Closed fernandadialzira closed 2 months ago
@fernandadialzira sorry for your troubles and thanks for the feedback. documentation was more for the master branch, few features of development branch are not documented yet, this helps what you report.
a quick comments:
For the run part, not having libmkl_intel_lp64.so.2 is related to slurm not finding /work/ab0246/a270179/runtime/awicm3-v3.1/model_codes/fesom_standalone/fesom2/env/levante.dkrz.de/shell.intel
this is puzzling as this file is also needed and used for compilation. Did you compile the model directly in your fesom2 directory using ./configure.sh, in that case did the configure script find the same shell file or did you compile the model using esmtools?

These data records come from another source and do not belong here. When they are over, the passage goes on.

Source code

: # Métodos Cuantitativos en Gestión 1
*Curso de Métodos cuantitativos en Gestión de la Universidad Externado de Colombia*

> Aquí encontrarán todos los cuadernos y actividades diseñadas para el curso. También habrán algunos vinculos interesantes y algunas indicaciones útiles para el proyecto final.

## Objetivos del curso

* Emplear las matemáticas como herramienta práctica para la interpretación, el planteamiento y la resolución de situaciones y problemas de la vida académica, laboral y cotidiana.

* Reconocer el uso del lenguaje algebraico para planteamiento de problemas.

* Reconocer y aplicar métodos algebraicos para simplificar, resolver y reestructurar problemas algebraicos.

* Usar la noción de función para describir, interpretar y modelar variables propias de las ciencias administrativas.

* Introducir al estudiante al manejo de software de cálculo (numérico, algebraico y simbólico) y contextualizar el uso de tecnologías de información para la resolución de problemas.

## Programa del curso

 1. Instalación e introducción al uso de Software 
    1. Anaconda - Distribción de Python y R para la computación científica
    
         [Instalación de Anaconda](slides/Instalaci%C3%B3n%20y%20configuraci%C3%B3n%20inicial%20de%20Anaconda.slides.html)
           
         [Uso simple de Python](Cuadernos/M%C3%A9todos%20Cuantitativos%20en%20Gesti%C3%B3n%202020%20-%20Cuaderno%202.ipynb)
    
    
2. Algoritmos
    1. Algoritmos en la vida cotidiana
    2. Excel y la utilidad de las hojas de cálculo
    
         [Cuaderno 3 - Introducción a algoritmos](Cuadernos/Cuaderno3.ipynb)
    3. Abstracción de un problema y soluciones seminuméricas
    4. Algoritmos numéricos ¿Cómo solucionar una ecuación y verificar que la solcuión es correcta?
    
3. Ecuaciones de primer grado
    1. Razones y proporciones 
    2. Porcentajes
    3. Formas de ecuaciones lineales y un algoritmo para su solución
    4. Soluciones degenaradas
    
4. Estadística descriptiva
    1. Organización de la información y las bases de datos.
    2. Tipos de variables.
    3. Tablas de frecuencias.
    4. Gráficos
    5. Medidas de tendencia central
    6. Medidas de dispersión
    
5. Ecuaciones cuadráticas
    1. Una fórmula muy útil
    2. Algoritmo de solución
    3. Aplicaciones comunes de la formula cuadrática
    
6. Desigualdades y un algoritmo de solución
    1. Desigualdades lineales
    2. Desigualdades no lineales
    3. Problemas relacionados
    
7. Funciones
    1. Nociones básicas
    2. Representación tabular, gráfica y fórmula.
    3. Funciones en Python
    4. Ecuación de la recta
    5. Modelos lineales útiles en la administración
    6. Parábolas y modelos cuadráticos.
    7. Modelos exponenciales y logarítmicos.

slurm logs usually come by default in the directory where you submit the job. are if you want then in results dir, easy trick would be copy slurm batch script into results dir.
Hi @suvarchal!
I compiled the model directly on the fesom2 directory using bash -l ./configure.sh
, as in the documentation, and it worked fine once I was in the refactoring
branch. Do you also have any clue to the other questions in the issue?
Thank you for the advice on the slurm logs!
Hi @fernandadialzira & @mandresm
... so you us ESM-tools right? There is a typo mistake in the pathname of /work/ab0246/a270179/runtime/awicm3-v3.1/model_codes/fesom_standalone/fesom2/env/levante.dkrz.de/shel.intel your real path to that file seems to be /work/ab0246/a270179/runtime/awicm3-v3.1/model_codes/fesom-
standalone/fesom2/env/levante.dkrz.de/shell.intel. Thats while he cant find it. I guess the problem is in that case somewhere in ESM-tools when it build its directory tree!
I don't think she is using ESM-Tools, otherwise she wouldn't be using the job_levante
script
Yes, I am not using esm-tools. But it is good that I am stuck based on a typo. I am going to continue by fixing it and let you know if there is any other errors
looks like you download FESOM with esm-tools. For "clear experiment" it would be probably better to clone it directly from repo?
looks like you download FESOM with esm-tools. For "clear experiment" it would be probably better to clone it directly from repo?
Hi, I did try with esm-tools before, but inside /work/ab0246/a270179/runtime/awicm3-v3.1/model_codes/fesom_standalone/fesom2
I was trying the clear experiment, cloning from the repo and following the instructions.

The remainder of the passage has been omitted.